WASHINGTON, DC – Seeking to boost the economy and provide relief for the more than 2 million job seeking Americans who have lost emergency unemployment insurance coverage since December 28, 2013, a group of 10 U.S. Senators led by Jack Reed (D-RI) and Dean Heller (R-NV) today announced an agreement to reauthorize emergency unemployment insurance (UI) benefits for 5 months.  The bill is cosponsored by Senators Susan Collins (R-ME), Rob Portman (R-OH), Lisa Murkowski (R-AK), and Mark Kirk (R-IL), and Jeff Merkley (D-OR), Cory Booker (D-NJ), Sherrod Brown (D-OH), and Dick Durbin (D-IL).  The plan will allow for retroactive payments to eligible beneficiaries going back to December 28th.

This new legislation seeks to strengthen the U.S. economy while providing vulnerable job seekers and their families with a vital lifeline as they continue to look for work.  The proposal is fully paid-for using a combination of offsets that includes extending “pension smoothing” provisions from the 2012 highway bill (MAP-21), which were set to phase out this year, and extending customs user fees through 2024.  The bill also includes an additional offset allowing single-employer pension plans to prepay their flat rate premiums to the Pension Benefit Guaranty Corporation (PBGC).

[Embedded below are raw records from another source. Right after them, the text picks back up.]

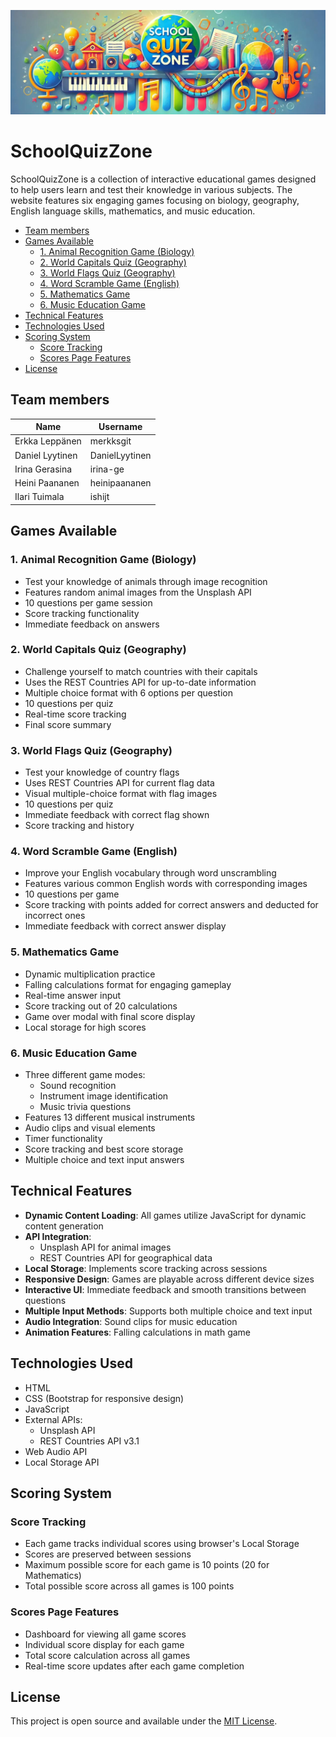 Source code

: ﻿![banner](./images/banner.jpeg)

# SchoolQuizZone

SchoolQuizZone is a collection of interactive educational games designed to help users learn and test their knowledge in various subjects. The website features six engaging games focusing on biology, geography, English language skills, mathematics, and music education.

<!-- vim-markdown-toc GFM -->

* [Team members](#team-members)
* [Games Available](#games-available)
    * [1. Animal Recognition Game (Biology)](#1-animal-recognition-game-biology)
    * [2. World Capitals Quiz (Geography)](#2-world-capitals-quiz-geography)
    * [3. World Flags Quiz (Geography)](#3-world-flags-quiz-geography)
    * [4. Word Scramble Game (English)](#4-word-scramble-game-english)
    * [5. Mathematics Game](#5-mathematics-game)
    * [6. Music Education Game](#6-music-education-game)
* [Technical Features](#technical-features)
* [Technologies Used](#technologies-used)
* [Scoring System](#scoring-system)
    * [Score Tracking](#score-tracking)
    * [Scores Page Features](#scores-page-features)
* [License](#license)

<!-- vim-markdown-toc -->

## Team members

| Name            | Username       |
| --------------- | -------------- |
| Erkka Leppänen  | merkksgit      |
| Daniel Lyytinen | DanielLyytinen |
| Irina Gerasina  | irina-ge       |
| Heini Paananen  | heinipaananen  |
| Ilari Tuimala   | ishijt         |

## Games Available

### 1. Animal Recognition Game (Biology)

- Test your knowledge of animals through image recognition
- Features random animal images from the Unsplash API
- 10 questions per game session
- Score tracking functionality
- Immediate feedback on answers

### 2. World Capitals Quiz (Geography)

- Challenge yourself to match countries with their capitals
- Uses the REST Countries API for up-to-date information
- Multiple choice format with 6 options per question
- 10 questions per quiz
- Real-time score tracking
- Final score summary

### 3. World Flags Quiz (Geography)

- Test your knowledge of country flags
- Uses REST Countries API for current flag data
- Visual multiple-choice format with flag images
- 10 questions per quiz
- Immediate feedback with correct flag shown
- Score tracking and history

### 4. Word Scramble Game (English)

- Improve your English vocabulary through word unscrambling
- Features various common English words with corresponding images
- 10 questions per game
- Score tracking with points added for correct answers and deducted for incorrect ones
- Immediate feedback with correct answer display

### 5. Mathematics Game

- Dynamic multiplication practice
- Falling calculations format for engaging gameplay
- Real-time answer input
- Score tracking out of 20 calculations
- Game over modal with final score display
- Local storage for high scores

### 6. Music Education Game

- Three different game modes:
  - Sound recognition
  - Instrument image identification
  - Music trivia questions
- Features 13 different musical instruments
- Audio clips and visual elements
- Timer functionality
- Score tracking and best score storage
- Multiple choice and text input answers

## Technical Features

- **Dynamic Content Loading**: All games utilize JavaScript for dynamic content generation
- **API Integration**:
  - Unsplash API for animal images
  - REST Countries API for geographical data
- **Local Storage**: Implements score tracking across sessions
- **Responsive Design**: Games are playable across different device sizes
- **Interactive UI**: Immediate feedback and smooth transitions between questions
- **Multiple Input Methods**: Supports both multiple choice and text input
- **Audio Integration**: Sound clips for music education
- **Animation Features**: Falling calculations in math game

## Technologies Used

- HTML
- CSS (Bootstrap for responsive design)
- JavaScript
- External APIs:
  - Unsplash API
  - REST Countries API v3.1
- Web Audio API
- Local Storage API

## Scoring System

### Score Tracking

- Each game tracks individual scores using browser's Local Storage
- Scores are preserved between sessions
- Maximum possible score for each game is 10 points (20 for Mathematics)
- Total possible score across all games is 100 points

### Scores Page Features

- Dashboard for viewing all game scores
- Individual score display for each game
- Total score calculation across all games
- Real-time score updates after each game completion

## License

This project is open source and available under the [MIT License](https://mit-license.org/).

Further, the legislation includes a provision modeled on Senator Tom Coburn’s (R-OK) and Jon Tester’s (D-MT) language that ends unemployment insurance payments to any individual whose adjusted gross income in the preceding year was $1 million or more.  According to 2010 income tax data, there were 0.03% of filers that earned over $1 million and received some form of UI at either the state or federal level.  This provision received unanimous support in the Senate when it was voted on in 2011.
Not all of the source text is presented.